- _DATA SHOWN_:
···

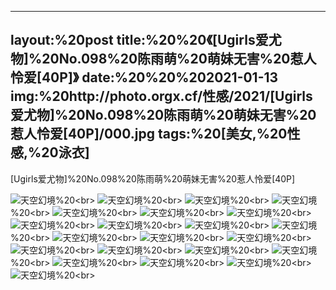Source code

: ﻿---
layout:%20post
title:%20%20《[Ugirls爱尤物]%20No.098%20陈雨萌%20萌妹无害%20惹人怜爱[40P]》
date:%20%20%202021-01-13
img:%20http://photo.orgx.cf/性感/2021/[Ugirls爱尤物]%20No.098%20陈雨萌%20萌妹无害%20惹人怜爱[40P]/000.jpg
tags:%20[美女,%20性感,%20泳衣]
---

[Ugirls爱尤物]%20No.098%20陈雨萌%20萌妹无害%20惹人怜爱[40P]



![天空幻境](http://photo.orgx.cf/性感/2021/[Ugirls爱尤物]%20No.098%20陈雨萌%20萌妹无害%20惹人怜爱[40P]/001.jpg%20''天空幻境'')%20<br>
![天空幻境](http://photo.orgx.cf/性感/2021/[Ugirls爱尤物]%20No.098%20陈雨萌%20萌妹无害%20惹人怜爱[40P]/002.jpg%20''天空幻境'')%20<br>
![天空幻境](http://photo.orgx.cf/性感/2021/[Ugirls爱尤物]%20No.098%20陈雨萌%20萌妹无害%20惹人怜爱[40P]/003.jpg%20''天空幻境'')%20<br>
![天空幻境](http://photo.orgx.cf/性感/2021/[Ugirls爱尤物]%20No.098%20陈雨萌%20萌妹无害%20惹人怜爱[40P]/004.jpg%20''天空幻境'')%20<br>
![天空幻境](http://photo.orgx.cf/性感/2021/[Ugirls爱尤物]%20No.098%20陈雨萌%20萌妹无害%20惹人怜爱[40P]/005.jpg%20''天空幻境'')%20<br>
![天空幻境](http://photo.orgx.cf/性感/2021/[Ugirls爱尤物]%20No.098%20陈雨萌%20萌妹无害%20惹人怜爱[40P]/006.jpg%20''天空幻境'')%20<br>
![天空幻境](http://photo.orgx.cf/性感/2021/[Ugirls爱尤物]%20No.098%20陈雨萌%20萌妹无害%20惹人怜爱[40P]/007.jpg%20''天空幻境'')%20<br>
![天空幻境](http://photo.orgx.cf/性感/2021/[Ugirls爱尤物]%20No.098%20陈雨萌%20萌妹无害%20惹人怜爱[40P]/008.jpg%20''天空幻境'')%20<br>
![天空幻境](http://photo.orgx.cf/性感/2021/[Ugirls爱尤物]%20No.098%20陈雨萌%20萌妹无害%20惹人怜爱[40P]/009.jpg%20''天空幻境'')%20<br>
![天空幻境](http://photo.orgx.cf/性感/2021/[Ugirls爱尤物]%20No.098%20陈雨萌%20萌妹无害%20惹人怜爱[40P]/010.jpg%20''天空幻境'')%20<br>
![天空幻境](http://photo.orgx.cf/性感/2021/[Ugirls爱尤物]%20No.098%20陈雨萌%20萌妹无害%20惹人怜爱[40P]/011.jpg%20''天空幻境'')%20<br>
![天空幻境](http://photo.orgx.cf/性感/2021/[Ugirls爱尤物]%20No.098%20陈雨萌%20萌妹无害%20惹人怜爱[40P]/012.jpg%20''天空幻境'')%20<br>
![天空幻境](http://photo.orgx.cf/性感/2021/[Ugirls爱尤物]%20No.098%20陈雨萌%20萌妹无害%20惹人怜爱[40P]/013.jpg%20''天空幻境'')%20<br>
![天空幻境](http://photo.orgx.cf/性感/2021/[Ugirls爱尤物]%20No.098%20陈雨萌%20萌妹无害%20惹人怜爱[40P]/014.jpg%20''天空幻境'')%20<br>
![天空幻境](http://photo.orgx.cf/性感/2021/[Ugirls爱尤物]%20No.098%20陈雨萌%20萌妹无害%20惹人怜爱[40P]/015.jpg%20''天空幻境'')%20<br>
![天空幻境](http://photo.orgx.cf/性感/2021/[Ugirls爱尤物]%20No.098%20陈雨萌%20萌妹无害%20惹人怜爱[40P]/016.jpg%20''天空幻境'')%20<br>
![天空幻境](http://photo.orgx.cf/性感/2021/[Ugirls爱尤物]%20No.098%20陈雨萌%20萌妹无害%20惹人怜爱[40P]/017.jpg%20''天空幻境'')%20<br>
![天空幻境](http://photo.orgx.cf/性感/2021/[Ugirls爱尤物]%20No.098%20陈雨萌%20萌妹无害%20惹人怜爱[40P]/018.jpg%20''天空幻境'')%20<br>
![天空幻境](http://photo.orgx.cf/性感/2021/[Ugirls爱尤物]%20No.098%20陈雨萌%20萌妹无害%20惹人怜爱[40P]/019.jpg%20''天空幻境'')%20<br>
![天空幻境](http://photo.orgx.cf/性感/2021/[Ugirls爱尤物]%20No.098%20陈雨萌%20萌妹无害%20惹人怜爱[40P]/020.jpg%20''天空幻境'')%20<br>
![天空幻境](http://photo.orgx.cf/性感/2021/[Ugirls爱尤物]%20No.098%20陈雨萌%20萌妹无害%20惹人怜爱[40P]/021.jpg%20''天空幻境'')%20<br>
![天空幻境](http://photo.orgx.cf/性感/2021/[Ugirls爱尤物]%20No.098%20陈雨萌%20萌妹无害%20惹人怜爱[40P]/022.jpg%20''天空幻境'')%20<br>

···

- _WORK TO COMPLETE_: Each entry above should be printed exactly, and any picture in it left out.

- _ANSWER BOX_:
Source code

: ﻿---
layout:%20post
title:%20%20《[Ugirls爱尤物]%20No.098%20陈雨萌%20萌妹无害%20惹人怜爱[40P]》
date:%20%20%202021-01-13
img:%20http://photo.orgx.cf/性感/2021/[Ugirls爱尤物]%20No.098%20陈雨萌%20萌妹无害%20惹人怜爱[40P]/000.jpg
tags:%20[美女,%20性感,%20泳衣]
---

[Ugirls爱尤物]%20No.098%20陈雨萌%20萌妹无害%20惹人怜爱[40P]



![天空幻境](http://photo.orgx.cf/性感/2021/[Ugirls爱尤物]%20No.098%20陈雨萌%20萌妹无害%20惹人怜爱[40P]/001.jpg%20''天空幻境'')%20<br>
![天空幻境](http://photo.orgx.cf/性感/2021/[Ugirls爱尤物]%20No.098%20陈雨萌%20萌妹无害%20惹人怜爱[40P]/002.jpg%20''天空幻境'')%20<br>
![天空幻境](http://photo.orgx.cf/性感/2021/[Ugirls爱尤物]%20No.098%20陈雨萌%20萌妹无害%20惹人怜爱[40P]/003.jpg%20''天空幻境'')%20<br>
![天空幻境](http://photo.orgx.cf/性感/2021/[Ugirls爱尤物]%20No.098%20陈雨萌%20萌妹无害%20惹人怜爱[40P]/004.jpg%20''天空幻境'')%20<br>
![天空幻境](http://photo.orgx.cf/性感/2021/[Ugirls爱尤物]%20No.098%20陈雨萌%20萌妹无害%20惹人怜爱[40P]/005.jpg%20''天空幻境'')%20<br>
![天空幻境](http://photo.orgx.cf/性感/2021/[Ugirls爱尤物]%20No.098%20陈雨萌%20萌妹无害%20惹人怜爱[40P]/006.jpg%20''天空幻境'')%20<br>
![天空幻境](http://photo.orgx.cf/性感/2021/[Ugirls爱尤物]%20No.098%20陈雨萌%20萌妹无害%20惹人怜爱[40P]/007.jpg%20''天空幻境'')%20<br>
![天空幻境](http://photo.orgx.cf/性感/2021/[Ugirls爱尤物]%20No.098%20陈雨萌%20萌妹无害%20惹人怜爱[40P]/008.jpg%20''天空幻境'')%20<br>
![天空幻境](http://photo.orgx.cf/性感/2021/[Ugirls爱尤物]%20No.098%20陈雨萌%20萌妹无害%20惹人怜爱[40P]/009.jpg%20''天空幻境'')%20<br>
![天空幻境](http://photo.orgx.cf/性感/2021/[Ugirls爱尤物]%20No.098%20陈雨萌%20萌妹无害%20惹人怜爱[40P]/010.jpg%20''天空幻境'')%20<br>
![天空幻境](http://photo.orgx.cf/性感/2021/[Ugirls爱尤物]%20No.098%20陈雨萌%20萌妹无害%20惹人怜爱[40P]/011.jpg%20''天空幻境'')%20<br>
![天空幻境](http://photo.orgx.cf/性感/2021/[Ugirls爱尤物]%20No.098%20陈雨萌%20萌妹无害%20惹人怜爱[40P]/012.jpg%20''天空幻境'')%20<br>
![天空幻境](http://photo.orgx.cf/性感/2021/[Ugirls爱尤物]%20No.098%20陈雨萌%20萌妹无害%20惹人怜爱[40P]/013.jpg%20''天空幻境'')%20<br>
![天空幻境](http://photo.orgx.cf/性感/2021/[Ugirls爱尤物]%20No.098%20陈雨萌%20萌妹无害%20惹人怜爱[40P]/014.jpg%20''天空幻境'')%20<br>
![天空幻境](http://photo.orgx.cf/性感/2021/[Ugirls爱尤物]%20No.098%20陈雨萌%20萌妹无害%20惹人怜爱[40P]/015.jpg%20''天空幻境'')%20<br>
![天空幻境](http://photo.orgx.cf/性感/2021/[Ugirls爱尤物]%20No.098%20陈雨萌%20萌妹无害%20惹人怜爱[40P]/016.jpg%20''天空幻境'')%20<br>
![天空幻境](http://photo.orgx.cf/性感/2021/[Ugirls爱尤物]%20No.098%20陈雨萌%20萌妹无害%20惹人怜爱[40P]/017.jpg%20''天空幻境'')%20<br>
![天空幻境](http://photo.orgx.cf/性感/2021/[Ugirls爱尤物]%20No.098%20陈雨萌%20萌妹无害%20惹人怜爱[40P]/018.jpg%20''天空幻境'')%20<br>
![天空幻境](http://photo.orgx.cf/性感/2021/[Ugirls爱尤物]%20No.098%20陈雨萌%20萌妹无害%20惹人怜爱[40P]/019.jpg%20''天空幻境'')%20<br>
![天空幻境](http://photo.orgx.cf/性感/2021/[Ugirls爱尤物]%20No.098%20陈雨萌%20萌妹无害%20惹人怜爱[40P]/020.jpg%20''天空幻境'')%20<br>
![天空幻境](http://photo.orgx.cf/性感/2021/[Ugirls爱尤物]%20No.098%20陈雨萌%20萌妹无害%20惹人怜爱[40P]/021.jpg%20''天空幻境'')%20<br>
![天空幻境](http://photo.orgx.cf/性感/2021/[Ugirls爱尤物]%20No.098%20陈雨萌%20萌妹无害%20惹人怜爱[40P]/022.jpg%20''天空幻境'')%20<br>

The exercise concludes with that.